[Collected data]
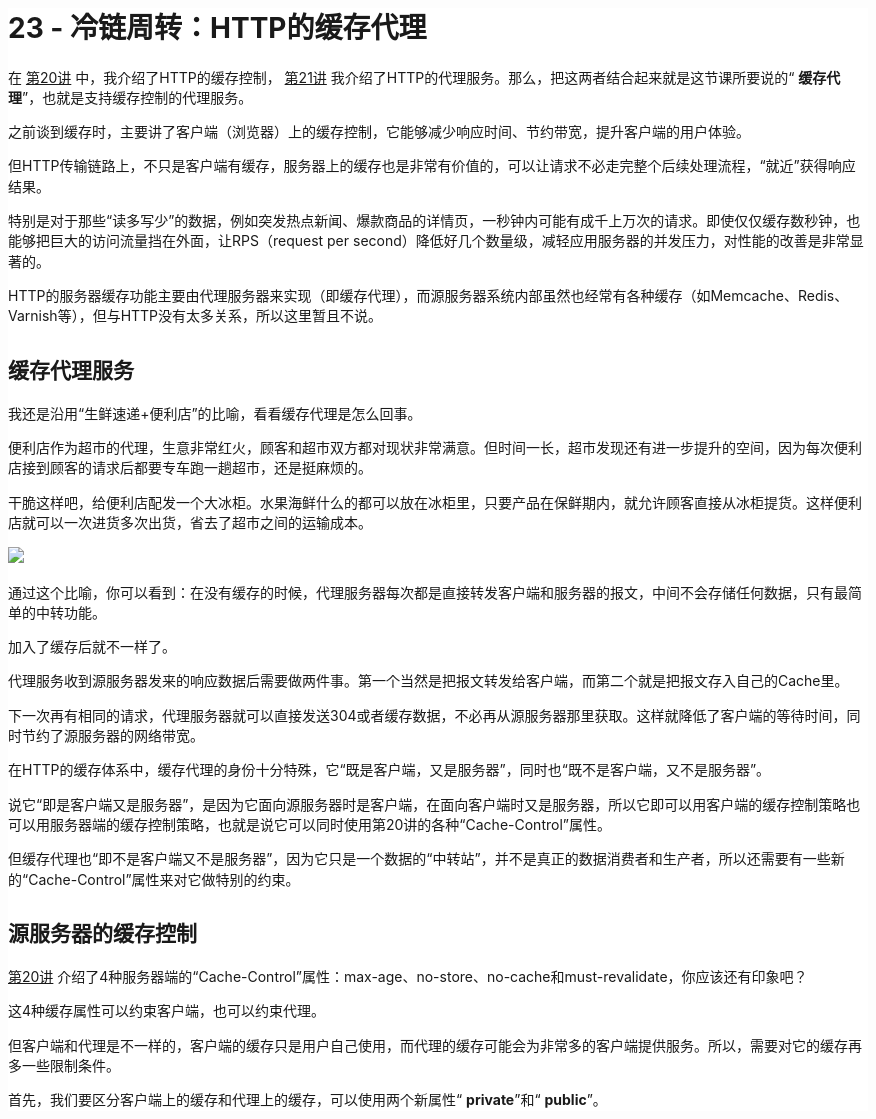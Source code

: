 
# 23 - 冷链周转：HTTP的缓存代理

在 [第20讲](https://website.ethanhan.eu.org/DongGuan/front-end/%E9%80%8F%E8%A7%86HTTP%E5%8D%8F%E8%AE%AE/20%20-%20%E8%AE%A9%E6%88%91%E7%9F%A5%E9%81%93%E4%BD%A0%E6%98%AF%E8%B0%81%EF%BC%9AHTTP%E7%9A%84Cookie%E6%9C%BA%E5%88%B6.html) 中，我介绍了HTTP的缓存控制， [第21讲](https://website.ethanhan.eu.org/DongGuan/front-end/%E9%80%8F%E8%A7%86HTTP%E5%8D%8F%E8%AE%AE/21%20-%20%E7%94%9F%E9%B2%9C%E9%80%9F%E9%80%92%EF%BC%9AHTTP%E7%9A%84%E7%BC%93%E5%AD%98%E6%8E%A7%E5%88%B6.html) 我介绍了HTTP的代理服务。那么，把这两者结合起来就是这节课所要说的“ **缓存代理**”，也就是支持缓存控制的代理服务。

之前谈到缓存时，主要讲了客户端（浏览器）上的缓存控制，它能够减少响应时间、节约带宽，提升客户端的用户体验。

但HTTP传输链路上，不只是客户端有缓存，服务器上的缓存也是非常有价值的，可以让请求不必走完整个后续处理流程，“就近”获得响应结果。

特别是对于那些“读多写少”的数据，例如突发热点新闻、爆款商品的详情页，一秒钟内可能有成千上万次的请求。即使仅仅缓存数秒钟，也能够把巨大的访问流量挡在外面，让RPS（request per second）降低好几个数量级，减轻应用服务器的并发压力，对性能的改善是非常显著的。

HTTP的服务器缓存功能主要由代理服务器来实现（即缓存代理），而源服务器系统内部虽然也经常有各种缓存（如Memcache、Redis、Varnish等），但与HTTP没有太多关系，所以这里暂且不说。

## 缓存代理服务

我还是沿用“生鲜速递+便利店”的比喻，看看缓存代理是怎么回事。

便利店作为超市的代理，生意非常红火，顾客和超市双方都对现状非常满意。但时间一长，超市发现还有进一步提升的空间，因为每次便利店接到顾客的请求后都要专车跑一趟超市，还是挺麻烦的。

干脆这样吧，给便利店配发一个大冰柜。水果海鲜什么的都可以放在冰柜里，只要产品在保鲜期内，就允许顾客直接从冰柜提货。这样便利店就可以一次进货多次出货，省去了超市之间的运输成本。

![](/front-end/透视HTTP/5e8d10b5758685850aeed2a473a6cdc2.png)

通过这个比喻，你可以看到：在没有缓存的时候，代理服务器每次都是直接转发客户端和服务器的报文，中间不会存储任何数据，只有最简单的中转功能。

加入了缓存后就不一样了。

代理服务收到源服务器发来的响应数据后需要做两件事。第一个当然是把报文转发给客户端，而第二个就是把报文存入自己的Cache里。

下一次再有相同的请求，代理服务器就可以直接发送304或者缓存数据，不必再从源服务器那里获取。这样就降低了客户端的等待时间，同时节约了源服务器的网络带宽。

在HTTP的缓存体系中，缓存代理的身份十分特殊，它“既是客户端，又是服务器”，同时也“既不是客户端，又不是服务器”。

说它“即是客户端又是服务器”，是因为它面向源服务器时是客户端，在面向客户端时又是服务器，所以它即可以用客户端的缓存控制策略也可以用服务器端的缓存控制策略，也就是说它可以同时使用第20讲的各种“Cache-Control”属性。

但缓存代理也“即不是客户端又不是服务器”，因为它只是一个数据的“中转站”，并不是真正的数据消费者和生产者，所以还需要有一些新的“Cache-Control”属性来对它做特别的约束。

## 源服务器的缓存控制

[第20讲](https://website.ethanhan.eu.org/DongGuan/front-end/%E9%80%8F%E8%A7%86HTTP%E5%8D%8F%E8%AE%AE/20%20-%20%E8%AE%A9%E6%88%91%E7%9F%A5%E9%81%93%E4%BD%A0%E6%98%AF%E8%B0%81%EF%BC%9AHTTP%E7%9A%84Cookie%E6%9C%BA%E5%88%B6.html) 介绍了4种服务器端的“Cache-Control”属性：max-age、no-store、no-cache和must-revalidate，你应该还有印象吧？

这4种缓存属性可以约束客户端，也可以约束代理。

但客户端和代理是不一样的，客户端的缓存只是用户自己使用，而代理的缓存可能会为非常多的客户端提供服务。所以，需要对它的缓存再多一些限制条件。

首先，我们要区分客户端上的缓存和代理上的缓存，可以使用两个新属性“ **private**”和“ **public**”。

● Goal of the exercise
Report the lines above that contain "Control".

● Task response
说它“即是客户端又是服务器”，是因为它面向源服务器时是客户端，在面向客户端时又是服务器，所以它即可以用客户端的缓存控制策略也可以用服务器端的缓存控制策略，也就是说它可以同时使用第20讲的各种“Cache-Control”属性。
但缓存代理也“即不是客户端又不是服务器”，因为它只是一个数据的“中转站”，并不是真正的数据消费者和生产者，所以还需要有一些新的“Cache-Control”属性来对它做特别的约束。
[第20讲](https://website.ethanhan.eu.org/DongGuan/front-end/%E9%80%8F%E8%A7%86HTTP%E5%8D%8F%E8%AE%AE/20%20-%20%E8%AE%A9%E6%88%91%E7%9F%A5%E9%81%93%E4%BD%A0%E6%98%AF%E8%B0%81%EF%BC%9AHTTP%E7%9A%84Cookie%E6%9C%BA%E5%88%B6.html) 介绍了4种服务器端的“Cache-Control”属性：max-age、no-store、no-cache和must-revalidate，你应该还有印象吧？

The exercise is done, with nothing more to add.